본문으로 건너뛰기
CHOI HONGSU
1 min read

Selective Bloom RendererFeature

 

URP Bloom isolated per layer — RT memory reduced 90% + pixel processing reduced 35–40%

  • −90%VFX FPS RT 메모리 (~5–10 MB → ~0.5 MB)
  • −35~40% 픽셀 처리량 (1080p 기준)
  • 레이어 격리 UI·캐릭터·배경에 Bloom 미영향

Problem

Approach

Selective Bloom RendererFeature 자체 구현

Chosen

Pros

  • Per-layer isolation possible, direct control of RT / pixel cost

Cons

  • Maintenance is on us, must keep up with URP version upgrades

URP 기본 Bloom 튜닝

Pros

  • Battle-tested implementation, no maintenance burden

Cons

  • No layer isolation, memory / pixel cost unchanged

Why Selective Bloom RendererFeature 자체 구현: Since the requirement "Bloom only on effects" is clear, the full-screen mip-chain structure is overkill. The minimal pipeline that fits: render only the BloomFX layer to a separate RT via LayerMask → 2-pass blur → Additive composite.

Architecture

Implementation

  1. 01

    Step 1 — RendererFeature: layer-isolated rendering

    The LayerMask filter culls anything outside the BloomFX layer. Downsample steps (downsampleSteps) are adjustable 0~3 in the inspector.

  2. 02

    Step 2 — Separable 2-pass Blur

    3-tap × V/H separable blur. Iterations expand the radius. Two RTs ping-pong to minimize memory.

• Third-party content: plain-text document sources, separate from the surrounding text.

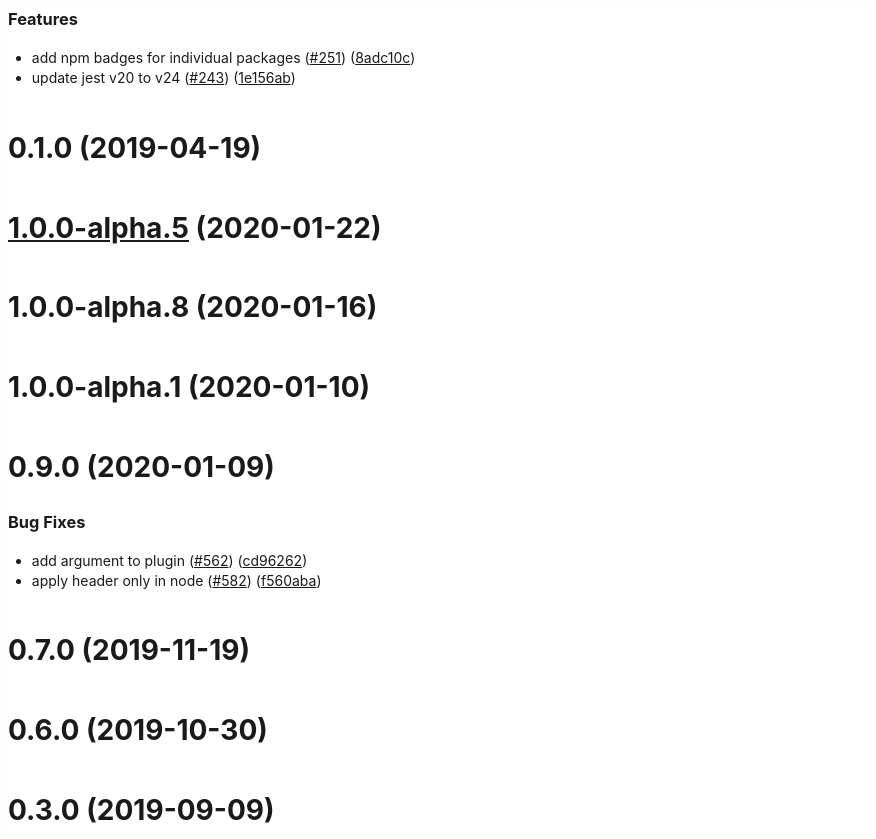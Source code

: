 
### Features

* add npm badges for individual packages ([#251](https://github.com/aws/aws-sdk-js-v3/issues/251)) ([8adc10c](https://github.com/aws/aws-sdk-js-v3/commit/8adc10c))
* update jest v20 to v24 ([#243](https://github.com/aws/aws-sdk-js-v3/issues/243)) ([1e156ab](https://github.com/aws/aws-sdk-js-v3/commit/1e156ab))



# 0.1.0 (2019-04-19)





# [1.0.0-alpha.5](https://github.com/aws/aws-sdk-js-v3/compare/@aws-sdk/middleware-expect-continue@0.1.0-preview.2...@aws-sdk/middleware-expect-continue@1.0.0-alpha.5) (2020-01-22)



# 1.0.0-alpha.8 (2020-01-16)



# 1.0.0-alpha.1 (2020-01-10)



# 0.9.0 (2020-01-09)


### Bug Fixes

* add argument to plugin ([#562](https://github.com/aws/aws-sdk-js-v3/issues/562)) ([cd96262](https://github.com/aws/aws-sdk-js-v3/commit/cd96262))
* apply header only in node ([#582](https://github.com/aws/aws-sdk-js-v3/issues/582)) ([f560aba](https://github.com/aws/aws-sdk-js-v3/commit/f560aba))



# 0.7.0 (2019-11-19)



# 0.6.0 (2019-10-30)



# 0.3.0 (2019-09-09)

    The offset vector (_BlurOffset) is computed once in the vertex shader and passed via V2F → reduces fragment cost.

  3. 03

    Step 3 — Additive Composition + HDR Tonemapping Control

    • Preserves color ratios via a BT.709 luminance-based threshold
    • _HighlightIntensity controls peak intensity (squared curve)
    • _WhiteOut makes only very bright regions burn out to white (white-hot)

Validation

Comparison at 1080p

ItemURP Default BloomSelective Bloom
Pixel throughput~4.0M~2.6M (−35%)
Blur sample count9-tap dual filter3-tap × 2-pass = 6-tap
RT count6+ (mip chain)2 (ping-pong)
RT memory~5–10 MB~0.5 MB (−90%)
Composite scopefull screenlimited to BloomFX layer
Downsample steps5+ fixed0~3, adjustable in inspector
Material parametersa subset like Threshold·IntensityThreshold·Highlight·WhiteOut·blur weights and more directly exposed

Tradeoffs & Future Work

Tradeoffs

  • Forced layer separation: objects targeted by BloomFX must be classified into a dedicated layer. Migrating an existing project incurs the cost of reorganizing layers.
  • Additional DrawRenderers: when there are many objects on the BloomFX layer, the extra draw calls can rise. Negligible for effects on the order of tens per screen.
  • No mip chain: very large bloom radii require increasing blurIterations, which scales cost linearly. Better suited for point-light/effect emission than wide-area glow.
  • Responsibility for URP version upgrades: self-maintenance is required when APIs like Blitter.BlitCameraTexture or ScriptableRenderPass change.

Conclusion

URP default Bloom is tuned for cinematic and console scenarios where the whole screen emits light. For mobile scenarios that only need effect emission, this pipeline is overkill, and a custom RendererFeature with layer isolation and a minimal-pass structure is a better fit.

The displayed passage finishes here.